How to complete this task
Please transcribe exactly, and only, the lines of the data below between the line holding "forcing amplitude $A_f$" and the line holding "A disturbance of the second", inclusive.

BEGIN Material provided

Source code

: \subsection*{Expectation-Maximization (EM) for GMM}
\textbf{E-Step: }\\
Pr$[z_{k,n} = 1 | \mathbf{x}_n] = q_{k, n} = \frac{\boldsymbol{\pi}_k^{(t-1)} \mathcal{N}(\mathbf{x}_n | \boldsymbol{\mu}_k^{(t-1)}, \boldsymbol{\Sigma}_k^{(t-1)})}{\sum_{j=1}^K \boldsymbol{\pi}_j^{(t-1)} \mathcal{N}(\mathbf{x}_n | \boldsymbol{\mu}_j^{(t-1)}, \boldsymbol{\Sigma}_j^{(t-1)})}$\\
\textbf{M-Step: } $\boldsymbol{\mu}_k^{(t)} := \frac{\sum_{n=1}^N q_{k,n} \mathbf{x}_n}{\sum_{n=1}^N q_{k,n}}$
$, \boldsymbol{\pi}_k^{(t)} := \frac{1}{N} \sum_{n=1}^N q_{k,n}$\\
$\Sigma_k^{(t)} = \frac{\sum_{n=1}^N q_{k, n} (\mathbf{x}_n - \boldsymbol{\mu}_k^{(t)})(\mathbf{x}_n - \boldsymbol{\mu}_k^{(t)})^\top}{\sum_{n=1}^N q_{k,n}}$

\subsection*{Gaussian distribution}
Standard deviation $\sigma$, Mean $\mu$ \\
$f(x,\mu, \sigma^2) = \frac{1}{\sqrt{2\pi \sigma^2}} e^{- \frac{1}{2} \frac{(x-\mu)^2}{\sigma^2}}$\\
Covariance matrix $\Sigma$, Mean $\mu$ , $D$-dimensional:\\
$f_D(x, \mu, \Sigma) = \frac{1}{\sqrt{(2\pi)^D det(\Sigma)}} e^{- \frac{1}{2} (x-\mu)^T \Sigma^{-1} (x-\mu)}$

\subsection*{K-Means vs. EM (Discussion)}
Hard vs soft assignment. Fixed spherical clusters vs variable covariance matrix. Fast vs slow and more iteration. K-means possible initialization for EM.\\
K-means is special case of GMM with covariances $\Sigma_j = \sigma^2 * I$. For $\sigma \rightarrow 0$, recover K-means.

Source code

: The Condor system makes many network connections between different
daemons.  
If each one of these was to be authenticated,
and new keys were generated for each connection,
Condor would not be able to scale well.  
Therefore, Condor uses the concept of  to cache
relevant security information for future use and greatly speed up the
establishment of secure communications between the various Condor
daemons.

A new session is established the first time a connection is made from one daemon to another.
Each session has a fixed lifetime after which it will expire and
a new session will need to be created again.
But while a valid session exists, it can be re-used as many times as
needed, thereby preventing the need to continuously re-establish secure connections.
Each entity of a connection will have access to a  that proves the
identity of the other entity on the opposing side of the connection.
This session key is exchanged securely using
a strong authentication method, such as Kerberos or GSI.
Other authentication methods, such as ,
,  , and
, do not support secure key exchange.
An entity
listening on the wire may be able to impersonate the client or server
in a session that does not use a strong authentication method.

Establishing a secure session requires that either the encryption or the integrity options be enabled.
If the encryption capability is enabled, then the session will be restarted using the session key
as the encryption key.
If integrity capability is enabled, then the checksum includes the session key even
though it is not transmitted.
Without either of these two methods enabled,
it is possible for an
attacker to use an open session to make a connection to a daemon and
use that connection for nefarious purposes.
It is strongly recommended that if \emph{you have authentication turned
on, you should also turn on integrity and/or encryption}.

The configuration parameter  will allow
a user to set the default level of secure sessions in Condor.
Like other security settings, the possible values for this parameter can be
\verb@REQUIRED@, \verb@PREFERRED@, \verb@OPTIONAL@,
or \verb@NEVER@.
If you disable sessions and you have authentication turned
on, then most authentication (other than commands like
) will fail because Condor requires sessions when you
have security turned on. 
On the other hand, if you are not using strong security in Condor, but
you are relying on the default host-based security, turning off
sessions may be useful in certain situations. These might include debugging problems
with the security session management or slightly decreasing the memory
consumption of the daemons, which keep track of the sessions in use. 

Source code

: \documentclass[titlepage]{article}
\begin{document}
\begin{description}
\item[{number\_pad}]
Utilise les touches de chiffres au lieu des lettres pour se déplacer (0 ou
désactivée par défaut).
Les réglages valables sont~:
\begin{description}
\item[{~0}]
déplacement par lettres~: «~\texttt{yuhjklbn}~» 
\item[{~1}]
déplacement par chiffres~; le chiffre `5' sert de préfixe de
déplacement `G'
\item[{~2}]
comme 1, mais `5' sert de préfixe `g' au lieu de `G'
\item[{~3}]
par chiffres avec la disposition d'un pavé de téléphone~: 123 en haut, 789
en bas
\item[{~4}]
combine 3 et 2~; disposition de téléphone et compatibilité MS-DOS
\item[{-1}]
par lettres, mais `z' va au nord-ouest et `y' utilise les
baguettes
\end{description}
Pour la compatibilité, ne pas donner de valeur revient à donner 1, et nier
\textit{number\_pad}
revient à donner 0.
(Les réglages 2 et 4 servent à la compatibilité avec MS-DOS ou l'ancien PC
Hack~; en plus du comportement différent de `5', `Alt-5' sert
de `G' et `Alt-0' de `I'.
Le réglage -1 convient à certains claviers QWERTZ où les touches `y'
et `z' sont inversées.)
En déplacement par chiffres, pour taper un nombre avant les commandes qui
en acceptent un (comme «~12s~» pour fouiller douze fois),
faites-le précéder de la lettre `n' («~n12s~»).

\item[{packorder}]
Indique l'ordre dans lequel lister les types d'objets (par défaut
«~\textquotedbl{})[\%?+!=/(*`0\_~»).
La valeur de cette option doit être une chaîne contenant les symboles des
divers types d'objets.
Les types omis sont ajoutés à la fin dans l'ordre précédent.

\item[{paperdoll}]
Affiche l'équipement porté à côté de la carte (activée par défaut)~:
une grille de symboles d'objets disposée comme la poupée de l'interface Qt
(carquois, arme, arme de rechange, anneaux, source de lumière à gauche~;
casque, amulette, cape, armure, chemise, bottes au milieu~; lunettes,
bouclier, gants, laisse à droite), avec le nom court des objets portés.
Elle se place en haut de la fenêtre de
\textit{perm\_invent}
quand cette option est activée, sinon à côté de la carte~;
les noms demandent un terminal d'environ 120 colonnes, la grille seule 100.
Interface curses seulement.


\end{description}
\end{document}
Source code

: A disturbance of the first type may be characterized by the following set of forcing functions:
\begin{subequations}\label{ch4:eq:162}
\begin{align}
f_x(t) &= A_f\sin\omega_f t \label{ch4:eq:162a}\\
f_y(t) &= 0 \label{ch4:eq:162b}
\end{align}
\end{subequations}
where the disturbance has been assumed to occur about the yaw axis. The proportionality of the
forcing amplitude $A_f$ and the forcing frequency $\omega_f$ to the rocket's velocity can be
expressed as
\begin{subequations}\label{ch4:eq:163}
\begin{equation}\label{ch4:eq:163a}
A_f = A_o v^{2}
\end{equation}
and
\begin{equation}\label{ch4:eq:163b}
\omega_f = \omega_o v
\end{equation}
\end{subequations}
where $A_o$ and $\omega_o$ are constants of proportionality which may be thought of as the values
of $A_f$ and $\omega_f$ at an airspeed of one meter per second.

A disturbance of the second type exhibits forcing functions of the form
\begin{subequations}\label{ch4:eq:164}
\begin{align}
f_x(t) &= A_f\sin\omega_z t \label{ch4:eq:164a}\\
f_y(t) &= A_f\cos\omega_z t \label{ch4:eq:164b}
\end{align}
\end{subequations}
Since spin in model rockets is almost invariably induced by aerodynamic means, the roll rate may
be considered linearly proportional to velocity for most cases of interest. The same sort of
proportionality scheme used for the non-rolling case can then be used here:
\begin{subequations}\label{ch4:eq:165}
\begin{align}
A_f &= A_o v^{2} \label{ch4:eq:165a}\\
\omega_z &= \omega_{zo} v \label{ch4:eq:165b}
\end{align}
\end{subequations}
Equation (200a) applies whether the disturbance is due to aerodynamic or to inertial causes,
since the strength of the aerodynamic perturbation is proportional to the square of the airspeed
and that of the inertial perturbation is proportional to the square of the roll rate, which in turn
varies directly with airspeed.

END Material provided

Result
forcing amplitude $A_f$ and the forcing frequency $\omega_f$ to the rocket's velocity can be
expressed as
\begin{subequations}\label{ch4:eq:163}
\begin{equation}\label{ch4:eq:163a}
A_f = A_o v^{2}
\end{equation}
and
\begin{equation}\label{ch4:eq:163b}
\omega_f = \omega_o v
\end{equation}
\end{subequations}
where $A_o$ and $\omega_o$ are constants of proportionality which may be thought of as the values
of $A_f$ and $\omega_f$ at an airspeed of one meter per second.

A disturbance of the second type exhibits forcing functions of the form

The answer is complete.